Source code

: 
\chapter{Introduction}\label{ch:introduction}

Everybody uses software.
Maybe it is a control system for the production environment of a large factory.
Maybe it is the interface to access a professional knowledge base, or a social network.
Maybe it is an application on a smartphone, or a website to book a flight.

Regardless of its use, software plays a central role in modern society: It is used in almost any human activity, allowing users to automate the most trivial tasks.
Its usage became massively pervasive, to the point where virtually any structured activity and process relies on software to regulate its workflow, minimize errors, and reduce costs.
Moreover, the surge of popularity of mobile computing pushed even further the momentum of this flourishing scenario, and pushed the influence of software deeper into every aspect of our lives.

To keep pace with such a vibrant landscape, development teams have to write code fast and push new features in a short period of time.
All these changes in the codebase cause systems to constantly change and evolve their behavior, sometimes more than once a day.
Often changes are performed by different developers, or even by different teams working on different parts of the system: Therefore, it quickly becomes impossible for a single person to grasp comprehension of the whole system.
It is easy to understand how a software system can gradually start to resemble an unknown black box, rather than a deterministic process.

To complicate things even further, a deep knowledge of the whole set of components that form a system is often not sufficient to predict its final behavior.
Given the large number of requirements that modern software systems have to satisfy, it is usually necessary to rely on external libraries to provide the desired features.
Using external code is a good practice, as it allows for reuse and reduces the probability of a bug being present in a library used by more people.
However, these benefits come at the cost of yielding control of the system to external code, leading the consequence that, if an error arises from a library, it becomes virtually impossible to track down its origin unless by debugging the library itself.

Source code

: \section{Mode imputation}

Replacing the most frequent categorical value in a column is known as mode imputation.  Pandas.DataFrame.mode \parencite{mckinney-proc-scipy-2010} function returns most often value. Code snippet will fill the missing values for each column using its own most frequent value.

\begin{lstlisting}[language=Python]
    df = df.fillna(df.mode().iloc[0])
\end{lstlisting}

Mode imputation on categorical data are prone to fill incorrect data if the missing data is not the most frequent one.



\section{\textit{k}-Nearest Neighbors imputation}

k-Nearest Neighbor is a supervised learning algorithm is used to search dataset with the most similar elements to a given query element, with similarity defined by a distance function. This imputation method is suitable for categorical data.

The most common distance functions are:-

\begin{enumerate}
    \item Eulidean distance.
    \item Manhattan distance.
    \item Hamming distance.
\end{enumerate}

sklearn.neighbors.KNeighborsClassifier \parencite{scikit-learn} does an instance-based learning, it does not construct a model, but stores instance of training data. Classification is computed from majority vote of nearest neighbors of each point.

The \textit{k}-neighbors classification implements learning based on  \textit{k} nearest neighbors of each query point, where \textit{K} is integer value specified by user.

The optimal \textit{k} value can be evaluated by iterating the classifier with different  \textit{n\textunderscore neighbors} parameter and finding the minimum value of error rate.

◇ ◇ ◇ ◇ ◇ ◇ ◇

▶ **Problem requirements**
Among the lines above, which contain the word "begin"? Copy every one.

▶ **Task result**
\begin{lstlisting}[language=Python]
\begin{enumerate}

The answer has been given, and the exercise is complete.